Latest Tetrapod Ancestor Can’t Stand Up
Fame and Fortune:
New fish claims sister taxon status to tetrapods
By Margaret Helder, PhD
Many scientists dream of attaching their name to some really significant achievement. Indeed, within paleontology there are few milestones considered to be more significant than describing the closest taxon to four footed animals. Without the ability to walk on land, the invasion of the land by vertebrate animals would not have been possible, so the thinking goes. Thus the search for the closest sister taxon to tetrapods continues apace. And it continues in 2020 with an article from Nature, which describes the latest candidate for this honor.1 It turns out that Elpistostege watsoni is uniquely found in a geological formation in Quebec, which should be much more famous than it is.

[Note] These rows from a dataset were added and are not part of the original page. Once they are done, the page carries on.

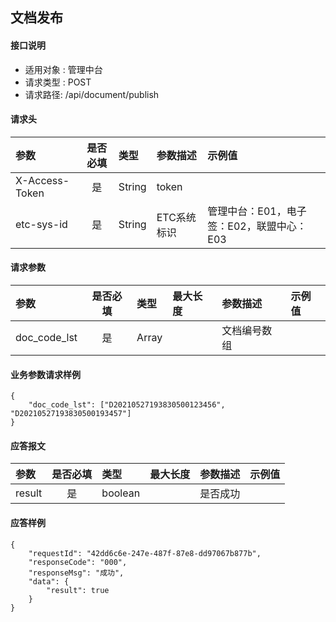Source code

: ## 文档发布

#### 接口说明

* 适用对象 : 管理中台
* 请求类型 : POST
* 请求路径: /api/document/publish

#### 请求头
| 参数           | 是否必填 | 类型   | 参数描述    | 示例值                                      |
| :------------- | :------: | :----- | :---------- | :------------------------------------------ |
| X-Access-Token |    是    | String | token       |                                             |
| etc-sys-id     |    是    | String | ETC系统标识 | 管理中台：E01，电子签：E02，联盟中心：E03 |

#### 请求参数
| 参数          | 是否必填  | 类型   | 最大长度 | 参数描述             | 示例值 |
| :------------ | :------: | :----- | :------- | :------------------- | :----- |
| doc_code_lst|    是    |  Array |       | 文档编号数组 |    |

#### 业务参数请求样例
```
{
    "doc_code_lst": ["D20210527193830500123456", "D20210527193830500193457"]
}
```

#### 应答报文
| 参数      | 是否必填 | 类型    | 最大长度 | 参数描述 | 示例值 |
| :-------- | :------: | :------ | :------- | :------- | ------ |
| result |    是    | boolean |          | 是否成功 |        |

#### 应答样例
``` 
{
    "requestId": "42dd6c6e-247e-487f-87e8-dd97067b877b",
    "responseCode": "000",
    "responseMsg": "成功",
    "data": {
        "result": true 
    }
}
```

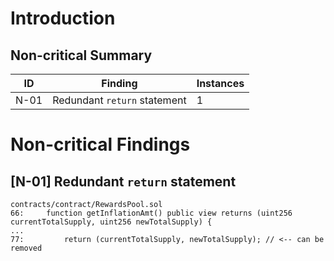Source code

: # Introduction

## Non-critical Summary

| ID  | Finding | Instances |
| --- | ------- | --------- |
| N-01    |  Redundant `return` statement      | 1         |

# Non-critical Findings

## \[N-01\] Redundant `return` statement

```solidity
contracts/contract/RewardsPool.sol
66: 	function getInflationAmt() public view returns (uint256 currentTotalSupply, uint256 newTotalSupply) {
...
77: 		return (currentTotalSupply, newTotalSupply); // <-- can be removed
```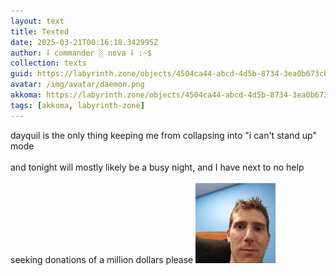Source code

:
 ```yaml
---
layout: text
title: Texted
date: 2025-03-21T00:16:18.342995Z
author: ⸸ commander ░ nova ⸸ :~$
collection: texts
guid: https://labyrinth.zone/objects/4504ca44-abcd-4d5b-8734-3ea0b673cb01
avatar: /img/avatar/daemon.png
akkoma: https://labyrinth.zone/objects/4504ca44-abcd-4d5b-8734-3ea0b673cb01
tags: [akkoma, labyrinth-zone]
---
```


<p>dayquil is the only thing keeping me from collapsing into "i can't stand up" mode<br><br>and tonight will mostly likely be a busy night, and I have next to no help<br><br>seeking donations of a million dollars please <img src="/assets/text_media/emojis/linus.png" alt=":linus:" class="emoji" /></p>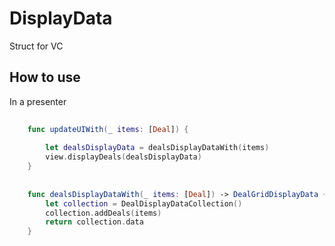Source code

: # DisplayData
Struct for VC

## How to use
In a presenter

```swift
    
    func updateUIWith(_ items: [Deal]) {
        
        let dealsDisplayData = dealsDisplayDataWith(items)
        view.displayDeals(dealsDisplayData)
    }
    
    
    func dealsDisplayDataWith(_ items: [Deal]) -> DealGridDisplayData {
        let collection = DealDisplayDataCollection()
        collection.addDeals(items)
        return collection.data
    }
    
```
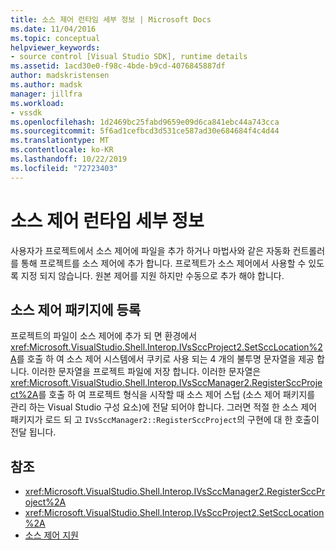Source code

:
 ```yaml
---
title: 소스 제어 런타임 세부 정보 | Microsoft Docs
ms.date: 11/04/2016
ms.topic: conceptual
helpviewer_keywords:
- source control [Visual Studio SDK], runtime details
ms.assetid: 1acd30e0-f98c-4bde-b9cd-4076845887df
author: madskristensen
ms.author: madsk
manager: jillfra
ms.workload:
- vssdk
ms.openlocfilehash: 1d2469bc25fabd9659e09d6ca841ebc44a743cca
ms.sourcegitcommit: 5f6ad1cefbcd3d531ce587ad30e684684f4c4d44
ms.translationtype: MT
ms.contentlocale: ko-KR
ms.lasthandoff: 10/22/2019
ms.locfileid: "72723403"
---
```

# <a name="source-control-runtime-details"></a>소스 제어 런타임 세부 정보
사용자가 프로젝트에서 소스 제어에 파일을 추가 하거나 마법사와 같은 자동화 컨트롤러를 통해 프로젝트를 소스 제어에 추가 합니다. 프로젝트가 소스 제어에서 사용할 수 있도록 지정 되지 않습니다. 원본 제어를 지원 하지만 수동으로 추가 해야 합니다.

## <a name="registering-with-a-source-control-package"></a>소스 제어 패키지에 등록
 프로젝트의 파일이 소스 제어에 추가 되 면 환경에서 <xref:Microsoft.VisualStudio.Shell.Interop.IVsSccProject2.SetSccLocation%2A>를 호출 하 여 소스 제어 시스템에서 쿠키로 사용 되는 4 개의 불투명 문자열을 제공 합니다. 이러한 문자열을 프로젝트 파일에 저장 합니다. 이러한 문자열은 <xref:Microsoft.VisualStudio.Shell.Interop.IVsSccManager2.RegisterSccProject%2A>를 호출 하 여 프로젝트 형식을 시작할 때 소스 제어 스텁 (소스 제어 패키지를 관리 하는 Visual Studio 구성 요소)에 전달 되어야 합니다. 그러면 적절 한 소스 제어 패키지가 로드 되 고 `IVsSccManager2::RegisterSccProject`의 구현에 대 한 호출이 전달 됩니다.

## <a name="see-also"></a>참조
- <xref:Microsoft.VisualStudio.Shell.Interop.IVsSccManager2.RegisterSccProject%2A>
- <xref:Microsoft.VisualStudio.Shell.Interop.IVsSccProject2.SetSccLocation%2A>
- [소스 제어 지원](../../extensibility/internals/supporting-source-control.md)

There may be few landmarks that everyone knows from Canada, but the Gulf of St. Lawrence is surely one of them. A finger of land that marks the southern shore of the St. Lawrence River, projecting into the gulf, is called the Gaspe Peninsula. If one travels east along the southern shore of the peninsula, one encounters a bay called Baie des Chaleurs, formerly Scaumenac Bay. On the north shore of the bay, just as one enters the Restigouche River, lies Parc de Miguasha. This is the official name for an amazing deposit of fossilized fish (both large and small) and terrestrial plants. The deposit is called the Escuminac Formation. Largely unfamiliar to English-speaking North Americans, this is one of the most dramatic fossil sites in the world!2
Dramatic Fossil Bed
A cliff in the park exposes part of a thick sedimentary bed 385 ft. (118 m) thick. It must have been a disaster scene. Tremendous numbers of fish were engulfed and permanently buried by massive underwater avalanches3 which scoured plants and sediments from the land4, thereby burying the fish in the receiving body of water. The currents bearing the sediments came uniformly from the same direction (northeast) throughout the entire period of deposition.5 For turbidity currents to come from the same direction for the entire time it took to dump hundreds of feet of sediment, is certainly unusual!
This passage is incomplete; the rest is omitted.